Berberine ameliorates dextran sulfate sodium -induced colitis through tuft cells and bitter taste signalling.

Abstract

Background: Inflammatory bowel disease (IBD), a persistent gastrointestinal disease, is featured with impaired gut immunity. Previous studies have demonstrated that tuft cells can regulate the intestinal type 2 immune response by activating downstream ILC2 and Th2 cells and repair gut barrier upon invasion of parasitic helminths, bacteria, protozoans, and enteritis through different chemo-sensing receptors, such as bitter taste receptors. Berberine is a widely used in the treatment of diarrhea in clinic, however the mechanism underlying this effect is not clear. In this study, we aim to explore the relationship between berberine and tuft cells in dextran sulfate sodium (DSS) -induced colitis.

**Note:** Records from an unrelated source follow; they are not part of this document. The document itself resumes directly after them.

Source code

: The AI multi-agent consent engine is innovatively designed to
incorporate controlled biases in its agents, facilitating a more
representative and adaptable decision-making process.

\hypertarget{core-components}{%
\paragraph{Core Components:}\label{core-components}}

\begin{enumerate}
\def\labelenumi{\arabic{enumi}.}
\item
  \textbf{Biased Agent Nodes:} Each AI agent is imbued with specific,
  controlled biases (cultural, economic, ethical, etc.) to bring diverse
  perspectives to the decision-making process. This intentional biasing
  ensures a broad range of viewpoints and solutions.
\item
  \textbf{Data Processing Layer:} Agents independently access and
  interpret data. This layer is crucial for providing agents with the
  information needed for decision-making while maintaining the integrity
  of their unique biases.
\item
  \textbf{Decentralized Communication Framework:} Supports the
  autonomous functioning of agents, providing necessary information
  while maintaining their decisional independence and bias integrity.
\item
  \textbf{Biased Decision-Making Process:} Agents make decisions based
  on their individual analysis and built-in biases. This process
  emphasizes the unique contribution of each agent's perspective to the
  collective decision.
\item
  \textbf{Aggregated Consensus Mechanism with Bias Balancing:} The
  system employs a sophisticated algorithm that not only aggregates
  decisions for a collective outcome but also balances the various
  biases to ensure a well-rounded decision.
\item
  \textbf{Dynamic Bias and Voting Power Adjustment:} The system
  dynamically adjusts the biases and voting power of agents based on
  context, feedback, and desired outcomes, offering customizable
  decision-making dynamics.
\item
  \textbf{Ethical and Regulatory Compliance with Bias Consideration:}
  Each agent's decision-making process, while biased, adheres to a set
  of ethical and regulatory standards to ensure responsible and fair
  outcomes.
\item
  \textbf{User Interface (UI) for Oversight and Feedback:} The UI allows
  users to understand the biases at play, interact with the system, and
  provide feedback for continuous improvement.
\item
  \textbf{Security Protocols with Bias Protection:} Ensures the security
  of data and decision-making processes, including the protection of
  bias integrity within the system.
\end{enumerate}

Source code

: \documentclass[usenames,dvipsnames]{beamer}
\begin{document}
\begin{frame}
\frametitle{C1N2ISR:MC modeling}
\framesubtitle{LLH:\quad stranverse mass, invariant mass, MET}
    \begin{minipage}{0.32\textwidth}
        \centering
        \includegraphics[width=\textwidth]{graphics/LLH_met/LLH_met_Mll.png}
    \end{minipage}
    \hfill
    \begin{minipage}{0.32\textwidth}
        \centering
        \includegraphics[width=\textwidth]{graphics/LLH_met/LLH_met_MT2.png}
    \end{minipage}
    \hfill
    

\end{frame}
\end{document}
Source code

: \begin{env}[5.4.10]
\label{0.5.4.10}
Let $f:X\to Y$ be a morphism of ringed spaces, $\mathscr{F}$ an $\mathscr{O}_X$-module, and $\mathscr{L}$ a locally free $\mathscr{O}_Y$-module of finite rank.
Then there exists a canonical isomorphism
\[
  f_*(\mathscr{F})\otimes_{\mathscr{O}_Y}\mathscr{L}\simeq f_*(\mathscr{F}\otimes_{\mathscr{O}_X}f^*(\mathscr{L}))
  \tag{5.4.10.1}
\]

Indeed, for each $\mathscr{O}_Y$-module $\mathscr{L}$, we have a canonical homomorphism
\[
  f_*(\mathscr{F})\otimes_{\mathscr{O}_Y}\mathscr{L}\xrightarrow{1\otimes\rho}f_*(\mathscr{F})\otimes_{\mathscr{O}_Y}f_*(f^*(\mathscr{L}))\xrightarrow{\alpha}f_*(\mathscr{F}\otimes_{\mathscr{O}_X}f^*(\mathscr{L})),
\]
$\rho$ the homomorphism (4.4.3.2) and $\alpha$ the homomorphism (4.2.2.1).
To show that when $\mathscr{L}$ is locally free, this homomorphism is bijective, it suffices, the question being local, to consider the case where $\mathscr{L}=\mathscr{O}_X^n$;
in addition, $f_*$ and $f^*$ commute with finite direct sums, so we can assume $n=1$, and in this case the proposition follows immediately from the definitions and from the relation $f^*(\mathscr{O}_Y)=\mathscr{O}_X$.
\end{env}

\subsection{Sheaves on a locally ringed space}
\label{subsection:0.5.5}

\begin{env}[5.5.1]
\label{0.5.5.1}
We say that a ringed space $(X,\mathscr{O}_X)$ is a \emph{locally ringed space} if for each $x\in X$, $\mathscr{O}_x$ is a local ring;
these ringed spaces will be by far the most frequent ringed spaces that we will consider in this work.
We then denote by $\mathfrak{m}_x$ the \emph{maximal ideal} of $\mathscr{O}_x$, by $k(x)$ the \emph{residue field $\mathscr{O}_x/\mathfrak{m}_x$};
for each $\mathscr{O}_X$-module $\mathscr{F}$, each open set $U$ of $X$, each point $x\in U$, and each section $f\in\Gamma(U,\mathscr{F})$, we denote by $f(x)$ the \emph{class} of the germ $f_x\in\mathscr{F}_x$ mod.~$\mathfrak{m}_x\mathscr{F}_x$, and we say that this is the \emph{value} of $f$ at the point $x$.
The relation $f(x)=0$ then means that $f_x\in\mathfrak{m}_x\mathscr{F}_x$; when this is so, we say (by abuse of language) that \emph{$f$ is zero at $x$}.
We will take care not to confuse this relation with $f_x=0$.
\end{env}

Results: Our data showed that berberine significantly ameliorated DSS-induced colitis and regulating type 2 innate immune lymphocytes (ILC2) and Th2 immune cells via tuft cells in the gut. Furthermore, the effect of berberine on colitis was partially abolished by U73122, a bitter taste receptor inhibitor, suggesting that bitter taste signalling pathway played an important role in the effect of berberine on relieving colitis.

Conclusions: Berberine ameliorates dextran sulfate sodium -induced colitis through tuft cells and bitter taste signalling. Our study reveals the unique pharmacological mechanisms of berberine in the context of colitis, laying the foundation for further clinical applications of this compound.